El malestar se explica por una suma de factores que se acumulan y no dan respiro:
- Aumentos constantes en la luz
- Tarifas de gas cada vez más altas
- Subas en el transporte público
- Incremento del precio de los alimentos
- Caída del poder adquisitivo
- Jubilaciones que no alcanzan
- Medicamentos inaccesibles
- Desocupación creciente
- Cierre de industrias nacionales
- Comercios que bajan persianas
- Ajuste en programas sociales
- Recortes en salud pública
- Deterioro del sistema educativo
- Falta de inversión en infraestructura
- Aumento de la pobreza
- Mayor desigualdad social
- Incertidumbre económica permanente
- Falta de crédito para producción
- Tarifazos acumulados
- Endeudamiento estructural
A este escenario se suman controversias y cuestionamientos que deterioran la confianza pública. Más allá de las posiciones políticas, lo que se instala es una percepción de desconexión entre las decisiones de poder y la realidad diaria de la gente. La idea de una Argentina dividida deja de ser un eslogan para convertirse en una sensación concreta.

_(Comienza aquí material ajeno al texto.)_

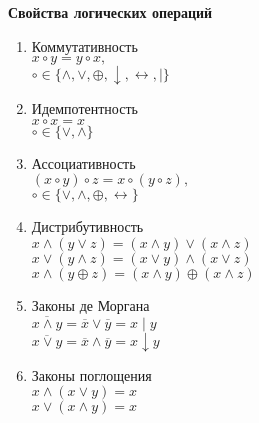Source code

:     \begin{minipage}[t]{0.5\textwidth}
        \centering
        \textbf{Свойства логических операций}
        \begin{enumerate}
            \item Коммутативность\\
            $x \circ y = y \circ x,$\\
            $\circ \in \{\wedge, \vee, \oplus, \downarrow, \leftrightarrow, | \}$

            \item Идемпотентность\\
            $x \circ x = x$\\
            $\circ \in \{\vee, \wedge \}$

            \item Ассоциативность\\
            $(x \circ y) \circ z = x \circ (y \circ z),$\\
            $\circ \in \{\vee, \wedge, \oplus, \leftrightarrow \}$\\

            \item Дистрибутивность\\
            $x \wedge (y \vee z) = (x \wedge y) \vee (x \wedge z)$\\
            $x \vee (y \wedge z) = (x \vee y) \wedge (x \vee z)$\\
            $x \wedge (y \oplus z) = (x \wedge y) \oplus (x \wedge z)$

            \item Законы де Моргана\\
            $\overline{x \wedge y} = \overline x \vee \overline y = x \mid y$\\
            $\overline{x \vee y} = \overline x \wedge \overline y = x \downarrow y$

            \item Законы поглощения\\
            $x \wedge (x \vee y) = x$\\
            $x \vee (x \wedge y) = x$


\end{enumerate}
\end{minipage}
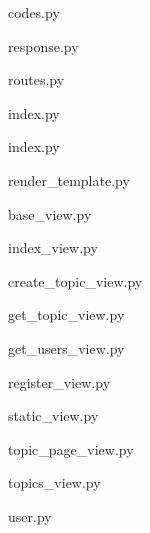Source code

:

codes.py


response.py


routes.py


index.py


index.py


render\_template.py


base\_view.py


index\_view.py


create\_topic\_view.py


get\_topic\_view.py


get\_users\_view.py


register\_view.py


static\_view.py


topic\_page\_view.py


topics\_view.py


user.py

Sin embargo, en medio de ese panorama, aparece un contraste que muchos remarcan. Mientras en gran parte del país la obra pública se detuvo, en la provincia de Buenos Aires se mantuvo en marcha. Escuelas, universidades, calles, infraestructura básica: obras que continúan y que impactan directamente en la vida cotidiana.
También se destaca que, en ese ámbito, se priorizó sostener el empleo y acompañar a los sectores más afectados. Programas de asistencia alimentaria, medidas de alivio impositivo y políticas orientadas a contener la caída del poder adquisitivo forman parte de ese enfoque. La lógica, según quienes lo respaldan, fue clara: gestionar, trabajar y sostener, en lugar de profundizar el conflicto.

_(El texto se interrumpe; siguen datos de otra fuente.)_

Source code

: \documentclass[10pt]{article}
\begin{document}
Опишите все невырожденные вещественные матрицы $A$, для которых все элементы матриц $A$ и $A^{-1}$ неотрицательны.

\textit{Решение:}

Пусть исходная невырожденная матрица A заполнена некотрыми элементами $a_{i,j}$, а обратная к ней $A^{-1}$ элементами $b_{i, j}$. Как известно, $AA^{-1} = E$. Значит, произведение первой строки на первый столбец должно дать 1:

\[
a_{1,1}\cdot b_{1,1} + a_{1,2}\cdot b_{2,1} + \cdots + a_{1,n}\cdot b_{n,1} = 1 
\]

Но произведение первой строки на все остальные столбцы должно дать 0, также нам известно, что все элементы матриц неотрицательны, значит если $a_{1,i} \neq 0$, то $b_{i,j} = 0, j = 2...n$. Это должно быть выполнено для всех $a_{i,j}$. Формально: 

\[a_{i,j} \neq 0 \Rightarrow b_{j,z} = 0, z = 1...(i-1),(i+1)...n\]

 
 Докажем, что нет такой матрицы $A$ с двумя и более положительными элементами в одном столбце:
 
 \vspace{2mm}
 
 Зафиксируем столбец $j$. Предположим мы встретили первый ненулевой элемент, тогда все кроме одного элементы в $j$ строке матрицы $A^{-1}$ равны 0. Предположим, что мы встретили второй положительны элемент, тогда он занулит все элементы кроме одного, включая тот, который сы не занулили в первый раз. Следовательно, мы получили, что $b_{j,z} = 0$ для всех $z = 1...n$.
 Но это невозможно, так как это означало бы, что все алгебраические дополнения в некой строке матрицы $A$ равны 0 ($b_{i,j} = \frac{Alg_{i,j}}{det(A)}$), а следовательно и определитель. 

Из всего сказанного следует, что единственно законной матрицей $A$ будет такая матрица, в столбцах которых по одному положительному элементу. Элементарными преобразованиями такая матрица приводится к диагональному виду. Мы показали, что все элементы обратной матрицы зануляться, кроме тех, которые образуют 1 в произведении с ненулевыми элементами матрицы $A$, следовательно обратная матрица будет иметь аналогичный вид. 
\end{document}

En ese contexto, la figura de Axel Kicillof aparece como referencia para un sector importante de la sociedad. Lo ven como un dirigente que, frente a la crisis, eligió enfocarse en la gestión concreta, en la obra y en el acompañamiento social, evitando la confrontación estéril y priorizando el trabajo diario.
Por eso, para muchos, la conclusión empieza a tomar forma con claridad:
Por todos estos motivos, la salida es con Axel Kicillof. Es nuestra última esperanza. No te vuelvas a equivocar.